What requirements must a sacrificial animal meet?

Disadvantages that prevent an animal from being sacrificed are:

1. If the disease of the animal is obvious;

2. If it is too thin;

3. If two or one eye is blind;

4. If there is a cripple who cannot go to the place of sacrifice;

5. If most of the teeth are lost;

6. More than half of the ear or tail is cut or severed;

7. If one or both branches are cut at the base;

8. If the ends of one of the sheep and two of the cattle are severed;

9. If the animal is not born with a tail or ears;

10. If the nose is cut;

11. Only if he ate garbage;

12. If most of the tongue is cut off.

Do you know?

* Sacrifice is obligatory for a Muslim who is free, has reached the age of majority, is sane, stable, and has the means of zakat.

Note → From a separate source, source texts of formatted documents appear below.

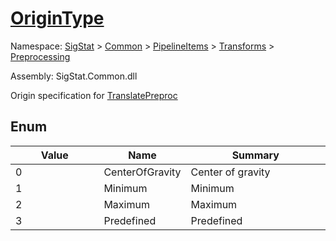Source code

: # [OriginType](./OriginType.md)
Namespace: [SigStat]() > [Common](./../../../README.md) > [PipelineItems]() > [Transforms]() > [Preprocessing](./README.md)

Assembly: SigStat.Common.dll


Origin specification for [TranslatePreproc](https://github.com/hargitomi97/sigstat/blob/master/docs/md/SigStat/Common/PipelineItems/Transforms/Preprocessing/TranslatePreproc.md)

##	Enum

| Value | Name | Summary | 
| --- | --- | --- | 
| 0<img width=180>| CenterOfGravity| Center of gravity<img width=180>| <br>
| 1<img width=180>| Minimum| Minimum<img width=180>| <br>
| 2<img width=180>| Maximum| Maximum<img width=180>| <br>
| 3<img width=180>| Predefined| Predefined<img width=180>| <br>


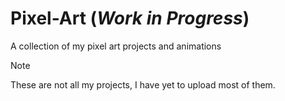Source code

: # Pixel-Art (*Work in Progress*)
A collection of my pixel art projects and animations

> [!NOTE]  
> These are not all my projects, I have yet to upload most of them.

* According to the Hanafi Madhhab, it is not obligatory to offer sacrifices to a stranger.
* The time of sacrifice begins at dawn on the day of Eid and leaves at sunset on the third day of Eid. Sacrifice begins only after the Eid prayer.

* If the sacrificial animal escapes and is replaced by another, then if the former is found, both are slaughtered.

Prepared on the basis of materials from the sites Islam.uz, muslim.uz.